Im not sure i understand, you first say it is equal then you say IR2 = IR1 – Ib..
IR2 = IR1 – Ib imlies IR2 is obviously not a sum of the two currents, but a substraction, unlike the emitter current which is a sum of collector and base current.
4 Answers
- Mr. Un-couthLv 73 years agoFavorite Answer
During transistor dc conduction Ie splits unequally at the emitter-base junction with the majority of emitter's current going to collector and then it's what's left of Ie that makes up the transistor's total dc base current Thus Ie must = Ic + Ib.
IR1(dc) consist of the dc current through R2 joined by the transistor's dc base current at the R2-base junction,
Thus IR1 dc must = (IR2 + IB)dc
Consequently;
IR2 dc = (IR1 - Ib)dc
- PhilomelLv 73 years ago
Ie is Ic+Ib and IR2 is IR1 - Ib with the ripple produced by Vin riding on it.
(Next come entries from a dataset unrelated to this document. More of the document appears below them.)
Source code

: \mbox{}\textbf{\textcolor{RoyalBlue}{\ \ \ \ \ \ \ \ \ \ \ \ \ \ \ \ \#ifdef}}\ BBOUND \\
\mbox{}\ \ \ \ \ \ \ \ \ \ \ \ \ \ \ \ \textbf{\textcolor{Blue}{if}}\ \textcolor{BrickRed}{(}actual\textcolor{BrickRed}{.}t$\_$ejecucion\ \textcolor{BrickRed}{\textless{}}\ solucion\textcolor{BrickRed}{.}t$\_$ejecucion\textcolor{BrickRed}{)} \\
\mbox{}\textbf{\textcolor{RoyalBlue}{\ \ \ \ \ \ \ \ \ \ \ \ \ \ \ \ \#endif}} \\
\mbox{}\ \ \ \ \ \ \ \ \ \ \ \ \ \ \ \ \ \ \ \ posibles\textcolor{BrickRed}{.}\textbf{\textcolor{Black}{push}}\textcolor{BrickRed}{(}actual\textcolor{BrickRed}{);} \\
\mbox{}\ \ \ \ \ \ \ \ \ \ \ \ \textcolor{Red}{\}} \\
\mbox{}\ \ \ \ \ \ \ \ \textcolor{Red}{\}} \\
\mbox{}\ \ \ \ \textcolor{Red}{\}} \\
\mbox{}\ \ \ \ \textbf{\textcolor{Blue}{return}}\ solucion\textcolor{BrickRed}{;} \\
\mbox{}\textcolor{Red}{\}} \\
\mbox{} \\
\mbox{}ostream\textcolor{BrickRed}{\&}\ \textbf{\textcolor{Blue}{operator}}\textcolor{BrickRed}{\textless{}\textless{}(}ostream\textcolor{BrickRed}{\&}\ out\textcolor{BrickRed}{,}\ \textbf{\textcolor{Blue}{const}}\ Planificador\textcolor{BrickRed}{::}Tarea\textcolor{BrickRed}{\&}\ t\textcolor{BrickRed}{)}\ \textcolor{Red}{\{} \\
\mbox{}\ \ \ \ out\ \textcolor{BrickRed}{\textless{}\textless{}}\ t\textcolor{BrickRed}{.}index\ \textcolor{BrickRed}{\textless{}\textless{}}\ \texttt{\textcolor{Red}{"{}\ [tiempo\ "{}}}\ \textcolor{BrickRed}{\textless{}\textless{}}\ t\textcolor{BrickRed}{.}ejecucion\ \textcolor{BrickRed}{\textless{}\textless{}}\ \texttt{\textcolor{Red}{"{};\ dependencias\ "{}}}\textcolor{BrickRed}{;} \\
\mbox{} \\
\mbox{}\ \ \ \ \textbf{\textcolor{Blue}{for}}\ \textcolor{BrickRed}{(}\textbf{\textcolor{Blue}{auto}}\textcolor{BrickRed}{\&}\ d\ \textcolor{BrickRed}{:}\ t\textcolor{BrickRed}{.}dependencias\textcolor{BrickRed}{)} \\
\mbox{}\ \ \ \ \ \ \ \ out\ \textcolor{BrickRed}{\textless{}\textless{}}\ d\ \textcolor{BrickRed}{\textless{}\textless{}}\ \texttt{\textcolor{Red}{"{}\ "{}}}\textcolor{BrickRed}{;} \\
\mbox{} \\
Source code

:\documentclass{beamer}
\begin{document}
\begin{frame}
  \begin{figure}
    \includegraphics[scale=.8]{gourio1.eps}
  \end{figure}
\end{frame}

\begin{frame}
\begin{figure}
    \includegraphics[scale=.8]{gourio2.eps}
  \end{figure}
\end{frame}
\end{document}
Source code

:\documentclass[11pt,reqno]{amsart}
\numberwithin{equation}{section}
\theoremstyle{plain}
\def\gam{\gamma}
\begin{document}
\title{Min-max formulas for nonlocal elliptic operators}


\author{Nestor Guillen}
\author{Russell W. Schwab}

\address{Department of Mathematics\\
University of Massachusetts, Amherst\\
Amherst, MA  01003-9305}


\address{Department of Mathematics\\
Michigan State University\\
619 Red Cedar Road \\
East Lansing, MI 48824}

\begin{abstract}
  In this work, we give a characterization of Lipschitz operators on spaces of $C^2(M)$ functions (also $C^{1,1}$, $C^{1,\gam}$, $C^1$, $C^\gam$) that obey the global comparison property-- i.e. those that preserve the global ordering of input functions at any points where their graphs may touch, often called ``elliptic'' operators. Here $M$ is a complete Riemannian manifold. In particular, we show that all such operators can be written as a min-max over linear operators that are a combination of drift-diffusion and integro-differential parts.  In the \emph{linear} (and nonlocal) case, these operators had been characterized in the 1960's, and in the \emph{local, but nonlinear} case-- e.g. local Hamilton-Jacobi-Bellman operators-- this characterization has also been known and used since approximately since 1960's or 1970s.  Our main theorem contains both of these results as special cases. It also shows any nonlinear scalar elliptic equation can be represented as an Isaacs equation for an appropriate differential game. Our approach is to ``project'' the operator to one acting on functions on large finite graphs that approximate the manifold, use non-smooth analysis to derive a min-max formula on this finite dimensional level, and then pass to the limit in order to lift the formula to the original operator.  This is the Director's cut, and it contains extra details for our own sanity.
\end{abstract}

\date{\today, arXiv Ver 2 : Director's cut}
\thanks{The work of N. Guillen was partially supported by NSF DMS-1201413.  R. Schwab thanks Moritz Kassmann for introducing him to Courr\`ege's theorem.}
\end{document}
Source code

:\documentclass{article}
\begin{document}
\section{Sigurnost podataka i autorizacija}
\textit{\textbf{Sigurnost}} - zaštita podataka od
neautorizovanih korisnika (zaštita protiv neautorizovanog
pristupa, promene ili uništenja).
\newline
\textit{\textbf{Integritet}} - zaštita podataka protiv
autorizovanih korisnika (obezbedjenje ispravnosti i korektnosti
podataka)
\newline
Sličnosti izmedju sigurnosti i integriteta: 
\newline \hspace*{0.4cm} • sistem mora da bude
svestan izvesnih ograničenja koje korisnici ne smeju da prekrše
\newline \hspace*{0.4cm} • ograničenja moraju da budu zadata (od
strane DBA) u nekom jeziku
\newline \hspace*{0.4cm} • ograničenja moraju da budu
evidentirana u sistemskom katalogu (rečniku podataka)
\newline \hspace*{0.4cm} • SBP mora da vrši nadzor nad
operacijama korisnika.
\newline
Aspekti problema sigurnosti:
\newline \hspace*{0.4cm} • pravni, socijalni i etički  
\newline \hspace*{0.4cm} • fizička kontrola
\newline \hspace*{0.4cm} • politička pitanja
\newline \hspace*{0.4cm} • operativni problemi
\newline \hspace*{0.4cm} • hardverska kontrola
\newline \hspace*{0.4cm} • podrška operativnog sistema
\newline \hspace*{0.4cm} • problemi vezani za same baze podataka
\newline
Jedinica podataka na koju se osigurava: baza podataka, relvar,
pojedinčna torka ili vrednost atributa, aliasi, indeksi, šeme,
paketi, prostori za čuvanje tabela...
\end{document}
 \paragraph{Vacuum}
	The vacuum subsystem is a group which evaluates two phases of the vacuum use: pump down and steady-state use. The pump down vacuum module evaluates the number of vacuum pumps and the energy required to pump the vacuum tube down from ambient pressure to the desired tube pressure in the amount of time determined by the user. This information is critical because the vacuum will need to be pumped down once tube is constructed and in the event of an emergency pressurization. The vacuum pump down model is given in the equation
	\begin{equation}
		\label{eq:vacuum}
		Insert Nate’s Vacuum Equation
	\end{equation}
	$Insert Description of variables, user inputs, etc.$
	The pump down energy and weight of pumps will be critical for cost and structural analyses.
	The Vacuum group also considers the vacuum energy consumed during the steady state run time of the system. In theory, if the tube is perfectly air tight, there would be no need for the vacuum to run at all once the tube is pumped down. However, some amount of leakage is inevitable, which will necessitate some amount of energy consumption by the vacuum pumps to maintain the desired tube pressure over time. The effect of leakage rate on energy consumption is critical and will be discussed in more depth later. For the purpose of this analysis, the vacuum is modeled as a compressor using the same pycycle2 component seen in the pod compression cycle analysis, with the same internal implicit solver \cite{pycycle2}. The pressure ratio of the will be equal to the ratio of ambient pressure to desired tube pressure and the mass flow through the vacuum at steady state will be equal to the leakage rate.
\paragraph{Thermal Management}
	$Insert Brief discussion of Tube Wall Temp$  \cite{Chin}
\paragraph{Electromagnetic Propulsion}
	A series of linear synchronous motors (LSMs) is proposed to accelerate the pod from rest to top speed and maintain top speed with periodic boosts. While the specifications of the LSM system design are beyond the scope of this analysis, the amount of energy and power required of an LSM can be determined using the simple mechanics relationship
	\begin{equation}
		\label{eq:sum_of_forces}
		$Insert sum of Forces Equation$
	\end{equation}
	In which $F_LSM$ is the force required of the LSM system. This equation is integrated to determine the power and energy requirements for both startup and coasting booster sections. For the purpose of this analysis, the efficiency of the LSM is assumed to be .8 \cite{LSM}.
I don't know how you determined what you said but remember that if you measured it with a meter there is a current burden to any measurement which may be mis-leading. Look up the impedance of your voltmeter in the range you are using to make the measurement.
- billrussell42Lv 73 years ago
IR2 IS equal to IR1 + ib, with due regard to polarity.
actually Ib = IR1 – IR2, which means
IR2 = IR1 – Ib
- Randy PLv 73 years ago
By Kirchhoff's Law, the sum of the currents flowing in and out of any junction is 0. I gather that IR2 and IR1 are currents flowing one way or the other (you didn't say which) through R1 and R2. There's also a current flowing through C1. The total of all four currents at the junction are 0, not just three.